Students, perhaps you have noticed the recent Common Core State Standard trend to veer away from such writing prompts as “What Did You Do On Summer Vacation?” Though nationwide curriculum currently mandates that best-practice instruction focuses on nonfiction, non-narrative writing, here’s why you should keep penning your stories down.
Your Stories Matter
First and foremost, your stories matter. They matter to you, to your family, and to the world. There is no one who can tell your experiences, your thoughts, and your dreams like you. Though as writers we often devalue our own work (believe me, I do it daily!), what seems mundane to us can be a wildly different perspective to an outsider. Someone wants to read your work! Someone needs to! And you probably need to tell the stories that you have. Be proud of who you are, and what you write.
Writing Begets Writing
Although the likelihood of what you will be writing for school probably involves more formal formats, such as essays, learning how to write personal narratives, as well as daily writing of any form will strengthen all writing skills. Think of your writing practice like an athlete who is training to compete. The more time you devote to pen and paper, or typing on the computer, the stronger a writer you will be when the time comes to turn that graded paper in.
Presenting Yourself is Really Important in Life
Thinking of going to college? Guess what? You’ll probably have to submit an essay, which will be focused on who you are. Thinking of getting a job? Same thing. Employers look for people who can write a snappy resume and a concise cover letter to catch their interest. Life is based on writing skills. Think you’ll get very far if your work emails are loaded with grammatical errors and sloppy writing? Think again. Presenting yourself in written word intelligently opens doors.
Writing is Creative
And hence, writing will hopefully be enjoyable in some shape or form. Writing should be an outlet, and an expression of you. Writing has so many avenues, from slam poetry to blogging, that whatever your personal taste, there is a writing modality to satiate. Whatever you do, don’t stop writing.
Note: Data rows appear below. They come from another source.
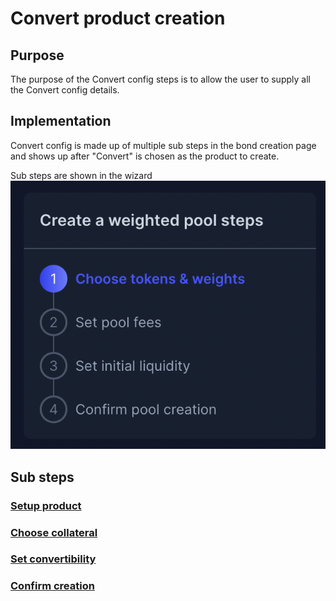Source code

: # Convert product creation

## Purpose

The purpose of the Convert config steps is to allow the user to supply all the Convert config details.

## Implementation

Convert config is made up of multiple sub steps in the bond creation page and shows up after "Convert" is chosen as the product to create.

Sub steps are shown in the wizard
![](../../../../assets/balancer/wizard_steps.png)

## Sub steps

### [Setup product](steps.md#L16)

### [Choose collateral](steps.md#L29)

### [Set convertibility](steps.md#L51)

### [Confirm creation](steps.md#L65)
It will take you great places — real and imagined — in life.
So next time your teacher tells you to “stay on topic” and cite the text, remind yourself that maybe in that English class, at that time, that’s the writing task at hand. It doesn’t mean that there aren’t other ways and times to express what stories you want to share. As writers, we are often told “we are what we write.” Don’t be afraid to own the experiences that have shaped your voice.